What is being asked - Search the records for "semua". Report every line where it occurs.

Recorded data section start

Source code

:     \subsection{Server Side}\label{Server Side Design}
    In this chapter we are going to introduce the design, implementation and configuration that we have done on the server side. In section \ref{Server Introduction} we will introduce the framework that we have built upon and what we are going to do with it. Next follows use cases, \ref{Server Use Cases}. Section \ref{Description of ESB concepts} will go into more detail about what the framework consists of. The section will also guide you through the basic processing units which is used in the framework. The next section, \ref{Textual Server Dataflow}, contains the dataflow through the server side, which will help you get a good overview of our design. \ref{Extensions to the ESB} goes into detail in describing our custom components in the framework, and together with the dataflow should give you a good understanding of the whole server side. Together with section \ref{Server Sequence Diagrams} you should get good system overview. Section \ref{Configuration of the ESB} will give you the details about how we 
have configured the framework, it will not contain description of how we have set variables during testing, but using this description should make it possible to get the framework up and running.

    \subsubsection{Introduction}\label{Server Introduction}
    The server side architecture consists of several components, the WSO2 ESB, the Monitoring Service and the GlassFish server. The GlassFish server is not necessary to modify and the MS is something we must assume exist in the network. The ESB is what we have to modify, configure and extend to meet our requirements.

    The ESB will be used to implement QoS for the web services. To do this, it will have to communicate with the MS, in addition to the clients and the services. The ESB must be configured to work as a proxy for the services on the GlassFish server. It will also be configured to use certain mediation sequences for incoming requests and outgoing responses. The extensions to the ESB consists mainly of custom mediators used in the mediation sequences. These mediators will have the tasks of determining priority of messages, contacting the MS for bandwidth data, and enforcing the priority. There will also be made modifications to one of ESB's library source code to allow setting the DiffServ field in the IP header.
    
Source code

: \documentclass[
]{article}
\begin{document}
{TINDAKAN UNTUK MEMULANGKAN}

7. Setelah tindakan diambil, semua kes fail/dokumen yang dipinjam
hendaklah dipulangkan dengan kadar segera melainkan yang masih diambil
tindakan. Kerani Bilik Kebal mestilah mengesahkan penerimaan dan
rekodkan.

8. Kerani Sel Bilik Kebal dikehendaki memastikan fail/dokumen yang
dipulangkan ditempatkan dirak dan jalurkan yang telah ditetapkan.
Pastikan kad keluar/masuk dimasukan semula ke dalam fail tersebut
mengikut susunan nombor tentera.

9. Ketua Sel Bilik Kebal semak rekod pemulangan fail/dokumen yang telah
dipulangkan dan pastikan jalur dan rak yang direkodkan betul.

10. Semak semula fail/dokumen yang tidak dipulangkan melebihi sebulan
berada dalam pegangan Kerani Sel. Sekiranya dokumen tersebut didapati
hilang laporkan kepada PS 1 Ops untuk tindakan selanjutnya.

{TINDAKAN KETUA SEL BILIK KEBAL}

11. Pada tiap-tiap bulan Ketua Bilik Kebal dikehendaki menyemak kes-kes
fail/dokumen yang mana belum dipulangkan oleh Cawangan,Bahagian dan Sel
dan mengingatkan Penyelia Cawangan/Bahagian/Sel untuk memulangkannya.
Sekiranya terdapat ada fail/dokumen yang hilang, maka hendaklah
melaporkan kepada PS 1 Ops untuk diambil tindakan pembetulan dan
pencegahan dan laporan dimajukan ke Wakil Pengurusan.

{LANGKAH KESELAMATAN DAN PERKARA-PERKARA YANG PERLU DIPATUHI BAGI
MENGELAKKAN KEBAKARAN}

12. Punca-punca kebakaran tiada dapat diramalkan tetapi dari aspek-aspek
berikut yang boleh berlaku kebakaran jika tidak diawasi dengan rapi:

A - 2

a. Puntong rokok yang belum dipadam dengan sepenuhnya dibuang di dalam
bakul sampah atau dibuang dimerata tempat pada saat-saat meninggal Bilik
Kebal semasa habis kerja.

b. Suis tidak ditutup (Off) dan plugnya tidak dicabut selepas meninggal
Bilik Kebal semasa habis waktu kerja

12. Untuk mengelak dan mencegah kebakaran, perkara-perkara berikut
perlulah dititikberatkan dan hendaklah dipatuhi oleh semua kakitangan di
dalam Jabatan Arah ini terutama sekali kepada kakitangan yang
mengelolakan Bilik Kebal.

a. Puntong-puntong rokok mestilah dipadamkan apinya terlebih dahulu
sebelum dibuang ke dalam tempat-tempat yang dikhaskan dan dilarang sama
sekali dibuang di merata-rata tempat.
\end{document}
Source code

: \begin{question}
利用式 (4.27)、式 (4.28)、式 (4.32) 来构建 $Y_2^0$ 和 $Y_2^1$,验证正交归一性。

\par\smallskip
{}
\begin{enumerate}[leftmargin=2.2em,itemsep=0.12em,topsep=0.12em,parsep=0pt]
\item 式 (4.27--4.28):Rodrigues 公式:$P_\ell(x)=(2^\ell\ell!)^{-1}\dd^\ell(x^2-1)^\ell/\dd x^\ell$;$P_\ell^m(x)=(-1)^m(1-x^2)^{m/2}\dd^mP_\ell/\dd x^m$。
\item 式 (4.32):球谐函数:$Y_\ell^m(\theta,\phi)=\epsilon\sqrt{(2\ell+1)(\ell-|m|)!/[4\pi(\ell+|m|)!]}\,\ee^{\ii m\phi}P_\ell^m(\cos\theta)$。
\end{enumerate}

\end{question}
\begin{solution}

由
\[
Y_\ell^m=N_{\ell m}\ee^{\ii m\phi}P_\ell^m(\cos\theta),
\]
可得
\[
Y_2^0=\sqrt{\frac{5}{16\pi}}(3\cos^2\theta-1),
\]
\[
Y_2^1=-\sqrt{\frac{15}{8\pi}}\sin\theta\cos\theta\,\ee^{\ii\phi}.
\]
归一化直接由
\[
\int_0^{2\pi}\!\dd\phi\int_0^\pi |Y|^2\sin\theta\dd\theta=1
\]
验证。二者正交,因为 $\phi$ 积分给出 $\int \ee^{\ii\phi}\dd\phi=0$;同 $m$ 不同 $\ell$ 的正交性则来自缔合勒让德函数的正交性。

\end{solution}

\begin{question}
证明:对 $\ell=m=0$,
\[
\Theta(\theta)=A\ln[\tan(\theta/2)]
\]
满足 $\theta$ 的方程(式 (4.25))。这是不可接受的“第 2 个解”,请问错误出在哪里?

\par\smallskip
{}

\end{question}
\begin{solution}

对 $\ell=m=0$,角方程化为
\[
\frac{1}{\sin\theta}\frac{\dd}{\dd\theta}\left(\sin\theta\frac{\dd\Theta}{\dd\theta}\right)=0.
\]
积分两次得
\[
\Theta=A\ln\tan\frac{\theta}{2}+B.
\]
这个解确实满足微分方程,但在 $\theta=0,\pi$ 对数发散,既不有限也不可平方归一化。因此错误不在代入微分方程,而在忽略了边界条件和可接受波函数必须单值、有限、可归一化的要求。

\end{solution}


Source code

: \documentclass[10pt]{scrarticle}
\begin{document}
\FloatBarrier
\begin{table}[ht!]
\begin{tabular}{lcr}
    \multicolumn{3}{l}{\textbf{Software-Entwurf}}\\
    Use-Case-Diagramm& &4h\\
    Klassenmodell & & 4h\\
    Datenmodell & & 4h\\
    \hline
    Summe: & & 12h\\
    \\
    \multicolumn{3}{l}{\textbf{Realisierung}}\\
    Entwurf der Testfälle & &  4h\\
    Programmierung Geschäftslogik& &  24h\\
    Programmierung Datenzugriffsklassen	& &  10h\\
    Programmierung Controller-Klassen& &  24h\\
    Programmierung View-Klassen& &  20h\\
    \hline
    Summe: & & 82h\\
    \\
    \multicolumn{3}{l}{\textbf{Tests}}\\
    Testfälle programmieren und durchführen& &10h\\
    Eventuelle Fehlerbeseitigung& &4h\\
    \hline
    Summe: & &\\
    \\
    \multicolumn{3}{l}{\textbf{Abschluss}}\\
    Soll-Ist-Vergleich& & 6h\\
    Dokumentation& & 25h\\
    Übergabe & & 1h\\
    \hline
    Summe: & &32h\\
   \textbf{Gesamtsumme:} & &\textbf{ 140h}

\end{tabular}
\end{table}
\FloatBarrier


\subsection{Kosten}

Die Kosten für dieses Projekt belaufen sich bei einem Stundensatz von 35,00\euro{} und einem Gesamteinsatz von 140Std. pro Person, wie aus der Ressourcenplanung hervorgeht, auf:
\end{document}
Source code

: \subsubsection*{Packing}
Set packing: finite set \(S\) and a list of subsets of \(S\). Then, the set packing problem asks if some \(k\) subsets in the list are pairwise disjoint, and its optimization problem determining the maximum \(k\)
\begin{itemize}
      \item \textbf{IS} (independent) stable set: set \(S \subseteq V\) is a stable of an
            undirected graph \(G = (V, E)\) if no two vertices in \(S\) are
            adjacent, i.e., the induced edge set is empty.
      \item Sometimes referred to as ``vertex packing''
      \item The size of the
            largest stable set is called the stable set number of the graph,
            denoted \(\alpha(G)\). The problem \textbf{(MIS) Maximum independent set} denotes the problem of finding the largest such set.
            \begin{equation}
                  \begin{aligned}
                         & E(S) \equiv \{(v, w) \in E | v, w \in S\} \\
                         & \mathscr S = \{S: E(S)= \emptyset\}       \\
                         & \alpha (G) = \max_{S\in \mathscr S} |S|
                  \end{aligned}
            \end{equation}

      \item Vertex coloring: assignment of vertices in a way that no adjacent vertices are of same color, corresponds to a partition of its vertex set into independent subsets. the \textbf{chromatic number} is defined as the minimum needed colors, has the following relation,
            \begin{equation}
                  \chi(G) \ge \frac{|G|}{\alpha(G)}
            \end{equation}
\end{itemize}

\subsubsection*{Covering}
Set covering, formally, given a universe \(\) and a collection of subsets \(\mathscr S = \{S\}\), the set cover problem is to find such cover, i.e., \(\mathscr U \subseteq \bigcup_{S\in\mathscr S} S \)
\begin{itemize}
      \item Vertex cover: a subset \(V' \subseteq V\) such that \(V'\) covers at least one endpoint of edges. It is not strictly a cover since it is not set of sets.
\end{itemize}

Recorded data section end

Reply to the exercise -
7. Setelah tindakan diambil, semua kes fail/dokumen yang dipinjam
perlulah dititikberatkan dan hendaklah dipatuhi oleh semua kakitangan di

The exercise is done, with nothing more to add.